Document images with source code
* * * * * * *

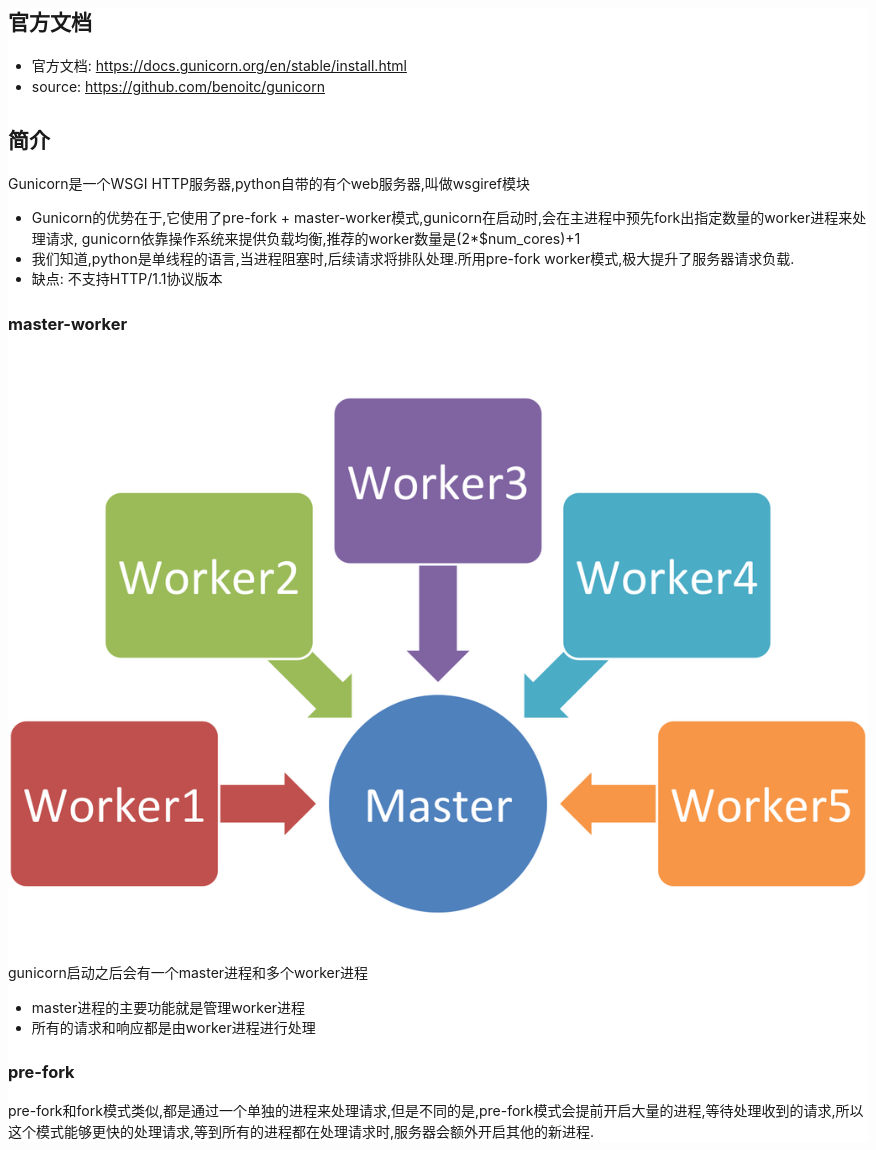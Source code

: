 ## 官方文档
- 官方文档: https://docs.gunicorn.org/en/stable/install.html
- source: https://github.com/benoitc/gunicorn

## 简介
Gunicorn是一个WSGI HTTP服务器,python自带的有个web服务器,叫做wsgiref模块
- Gunicorn的优势在于,它使用了pre-fork + master-worker模式,gunicorn在启动时,会在主进程中预先fork出指定数量的worker进程来处理请求,
gunicorn依靠操作系统来提供负载均衡,推荐的worker数量是(2*$num_cores)+1
- 我们知道,python是单线程的语言,当进程阻塞时,后续请求将排队处理.所用pre-fork worker模式,极大提升了服务器请求负载.
- 缺点: 不支持HTTP/1.1协议版本

### master-worker
![](./images/master.png)
gunicorn启动之后会有一个master进程和多个worker进程
- master进程的主要功能就是管理worker进程
- 所有的请求和响应都是由worker进程进行处理

### pre-fork
pre-fork和fork模式类似,都是通过一个单独的进程来处理请求,但是不同的是,pre-fork模式会提前开启大量的进程,等待处理收到的请求,所以这个模式能够更快的处理请求,等到所有的进程都在处理请求时,服务器会额外开启其他的新进程.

* * * * * * *

** Description of the task **
Which lines hold the string "官方文档"? Copy all of them from the data above.

** Answer to the exercise **
: ## 官方文档
- 官方文档: https://docs.gunicorn.org/en/stable/install.html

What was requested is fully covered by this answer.